# Characterizing Drought Duration and Severity with Copulas

We'll use paleo-reconstructed Palmer Drought Sseverity Index (PDSI) estimates from https://www.treeflow.info/sites/default/files/east_colo_pdsi.txt to build a model of the relationship between drought duration and severity.

In [None]:
!pip install lmoments3

In [None]:
from google.colab import drive
import pandas as pd

# allow access to google drive
drive.mount('/content/drive')

!cp "drive/MyDrive/Colab Notebooks/CE6280/CodingExamples/utils.py" .
from utils import *

PDSI = pd.read_csv('drive/MyDrive/Colab Notebooks/CE6280/Data/EasternCO_PDSI.csv')

Create functions to find drought periods (clusters), and then compute the duration and severity of droughts over those periods.

In [None]:
import numpy as np

# find all droughts, defined as consecutive periods below the mean
def findClusters(indices):
  allClusters = []
  subCluster = [indices[0]]
  for i in range(1,len(indices)):
    if indices[i] - subCluster[-1] <= 1:
      subCluster.append(indices[i])
    else:
      allClusters.append(subCluster)
      subCluster = [indices[i]]

  allClusters.append(subCluster)

  return allClusters

def findDandS(droughts, variable):
  durations = np.zeros(len(droughts))
  severities = np.zeros(len(droughts))
  for i,d in enumerate(droughts):
    durations[i] = len(d)
    severities[i] = -np.sum(variable[d[0]:(d[-1]+1)])

  return durations, severities

Find drought periods (when PDSI $<$0) and their duration and severity.

In [None]:
drought_indices = np.where(PDSI['reconPDSI'] < 0)[0]
droughts = findClusters(drought_indices)

durations, severities = findDandS(droughts, PDSI['reconPDSI'])

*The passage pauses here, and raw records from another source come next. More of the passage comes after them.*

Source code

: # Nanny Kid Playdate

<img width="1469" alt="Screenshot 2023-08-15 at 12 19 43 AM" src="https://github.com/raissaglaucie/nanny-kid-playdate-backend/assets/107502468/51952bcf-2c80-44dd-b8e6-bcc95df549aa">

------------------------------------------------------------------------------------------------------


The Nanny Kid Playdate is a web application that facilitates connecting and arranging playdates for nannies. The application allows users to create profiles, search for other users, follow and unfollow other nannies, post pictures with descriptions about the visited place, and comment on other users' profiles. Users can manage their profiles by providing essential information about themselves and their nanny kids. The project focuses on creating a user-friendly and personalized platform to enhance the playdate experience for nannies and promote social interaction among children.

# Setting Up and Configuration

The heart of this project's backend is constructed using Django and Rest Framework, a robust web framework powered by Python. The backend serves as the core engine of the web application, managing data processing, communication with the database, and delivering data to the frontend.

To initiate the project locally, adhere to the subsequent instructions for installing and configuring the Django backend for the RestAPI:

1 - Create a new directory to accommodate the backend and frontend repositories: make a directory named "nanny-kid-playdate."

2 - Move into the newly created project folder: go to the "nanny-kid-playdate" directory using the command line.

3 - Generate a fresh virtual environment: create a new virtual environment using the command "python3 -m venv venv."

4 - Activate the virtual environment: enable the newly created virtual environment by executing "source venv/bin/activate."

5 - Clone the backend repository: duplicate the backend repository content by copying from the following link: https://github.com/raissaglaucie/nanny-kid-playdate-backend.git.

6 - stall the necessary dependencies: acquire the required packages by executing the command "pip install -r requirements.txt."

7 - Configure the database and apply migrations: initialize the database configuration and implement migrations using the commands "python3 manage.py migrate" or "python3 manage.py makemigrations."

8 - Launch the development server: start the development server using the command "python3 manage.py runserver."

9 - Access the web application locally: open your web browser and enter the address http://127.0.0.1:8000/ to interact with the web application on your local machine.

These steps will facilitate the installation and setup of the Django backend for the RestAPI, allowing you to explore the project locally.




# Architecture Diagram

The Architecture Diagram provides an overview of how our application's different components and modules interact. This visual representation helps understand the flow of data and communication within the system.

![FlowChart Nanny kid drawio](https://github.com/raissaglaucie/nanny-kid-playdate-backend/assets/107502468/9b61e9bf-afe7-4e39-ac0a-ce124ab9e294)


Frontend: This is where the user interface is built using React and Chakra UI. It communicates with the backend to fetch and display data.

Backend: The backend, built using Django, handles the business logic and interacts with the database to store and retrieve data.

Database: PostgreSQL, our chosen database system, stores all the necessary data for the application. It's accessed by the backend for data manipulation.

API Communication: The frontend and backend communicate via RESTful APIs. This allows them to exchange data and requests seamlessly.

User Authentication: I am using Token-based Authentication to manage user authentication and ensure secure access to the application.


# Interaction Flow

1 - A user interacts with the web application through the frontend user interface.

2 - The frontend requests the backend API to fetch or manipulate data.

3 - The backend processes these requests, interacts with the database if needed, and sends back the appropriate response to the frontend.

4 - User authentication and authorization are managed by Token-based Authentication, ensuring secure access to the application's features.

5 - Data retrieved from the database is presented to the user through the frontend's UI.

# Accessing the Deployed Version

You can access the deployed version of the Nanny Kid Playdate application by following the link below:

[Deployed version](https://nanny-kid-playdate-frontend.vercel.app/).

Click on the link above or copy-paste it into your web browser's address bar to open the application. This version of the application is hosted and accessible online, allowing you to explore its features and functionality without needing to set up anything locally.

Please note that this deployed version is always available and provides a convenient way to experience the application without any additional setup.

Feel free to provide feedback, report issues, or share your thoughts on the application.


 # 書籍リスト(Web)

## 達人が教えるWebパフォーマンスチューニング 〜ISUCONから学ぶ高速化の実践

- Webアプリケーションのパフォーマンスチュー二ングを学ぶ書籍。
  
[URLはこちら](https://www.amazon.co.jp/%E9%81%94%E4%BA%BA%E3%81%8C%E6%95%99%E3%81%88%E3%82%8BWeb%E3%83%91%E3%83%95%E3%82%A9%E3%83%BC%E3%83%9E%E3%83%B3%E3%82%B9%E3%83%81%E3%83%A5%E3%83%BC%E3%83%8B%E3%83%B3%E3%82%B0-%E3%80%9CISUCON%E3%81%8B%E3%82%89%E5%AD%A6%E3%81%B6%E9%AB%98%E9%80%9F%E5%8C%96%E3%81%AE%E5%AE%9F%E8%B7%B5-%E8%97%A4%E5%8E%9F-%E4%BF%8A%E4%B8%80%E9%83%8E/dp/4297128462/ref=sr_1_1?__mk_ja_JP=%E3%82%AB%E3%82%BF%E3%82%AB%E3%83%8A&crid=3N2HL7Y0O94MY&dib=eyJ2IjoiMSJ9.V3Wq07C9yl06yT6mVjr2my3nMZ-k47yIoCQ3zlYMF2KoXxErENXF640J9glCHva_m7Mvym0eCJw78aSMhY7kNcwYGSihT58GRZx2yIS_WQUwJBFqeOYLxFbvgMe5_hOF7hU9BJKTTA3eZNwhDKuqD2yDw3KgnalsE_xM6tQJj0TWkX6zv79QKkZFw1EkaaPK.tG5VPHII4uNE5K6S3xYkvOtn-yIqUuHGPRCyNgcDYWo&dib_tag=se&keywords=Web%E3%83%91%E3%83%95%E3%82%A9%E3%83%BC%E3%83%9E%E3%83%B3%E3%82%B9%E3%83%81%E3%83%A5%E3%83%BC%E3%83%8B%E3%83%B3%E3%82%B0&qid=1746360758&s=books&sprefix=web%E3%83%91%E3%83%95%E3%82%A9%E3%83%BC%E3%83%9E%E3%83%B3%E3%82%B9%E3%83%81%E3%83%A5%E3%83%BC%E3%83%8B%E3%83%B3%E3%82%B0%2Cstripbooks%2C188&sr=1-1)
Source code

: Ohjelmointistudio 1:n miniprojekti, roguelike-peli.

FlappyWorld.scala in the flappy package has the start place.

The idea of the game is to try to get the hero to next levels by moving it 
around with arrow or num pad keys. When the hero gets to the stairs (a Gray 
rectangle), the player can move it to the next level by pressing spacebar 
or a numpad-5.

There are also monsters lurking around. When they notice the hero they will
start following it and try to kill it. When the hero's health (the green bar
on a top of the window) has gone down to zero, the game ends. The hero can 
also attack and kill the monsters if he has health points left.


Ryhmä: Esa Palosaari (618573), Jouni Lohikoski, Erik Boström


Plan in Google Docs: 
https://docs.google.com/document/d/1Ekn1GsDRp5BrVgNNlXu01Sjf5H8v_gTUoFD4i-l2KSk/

## Fitting Marginal Distributions

### Drought Severity

Visualize the distribution of drought severity.

In [None]:
import matplotlib.pyplot as plt

plt.hist(severities)
plt.xlabel('Drought Severity')
plt.ylabel('Frequency')
plt.show()

The drought severities are positively skewed. Let's see if we can fit them with a log-normal distribution.

In [None]:
methods = ["MOM", "MLE", "Lmom"]
npars = [2, 3]

for method in methods:
  for npar in npars:
    distfit = LogNormal()
    distfit.fit(severities, method, npar)
    distfit.plotHistPDF(severities, 0, 15, "LN" + str(npar) + " " + str(method) + " Fit")
    print("LN%d %s mu: %0.2f" % (npar, method, distfit.mu))
    print("LN%d %s sigma: %0.2f" % (npar, method, distfit.sigma))
    print("LN%d %s tau: %0.2f" % (npar, method, distfit.tau))
    print("\n")

The LN2 distribution fit with MLE visually fits well and has a lower bound of 0, whereas some of the LN3 distributions have negative lower bounds, which is not physically possible. So we will proceed with the LN2 MLE fit.

In [None]:
distfit = LogNormal()
distfit.fit(severities, 'MLE', 2)

### Drought Duration

Visualize the distribution of drought duration.

In [None]:
import matplotlib.pyplot as plt

plt.hist(durations)
plt.xlabel('Drought Duration')
plt.ylabel('Frequency')
plt.show()

This is a positively skewed, discrete distribution. Two possible discrete distributions that could fit this data are the geometric and Poisson distributions. Below we write classes for these distributions and test their goodness of fit with PPCC tests.

In [None]:
from scipy import stats as ss
from lmoments3 import distr

class Geom(Distribution):
  def __init__(self):
    super().__init__()
    self.p = None

  def ppccTest(self, data, title, m=10000):
    # calculate test statistic, rho
    x_sorted = np.sort(data)
    p_observed = ss.mstats.plotting_positions(x_sorted)
    x_fitted = ss.geom.ppf(p_observed, self.p)
    self.ppcc_rho = np.corrcoef(x_sorted, x_fitted)[0,1]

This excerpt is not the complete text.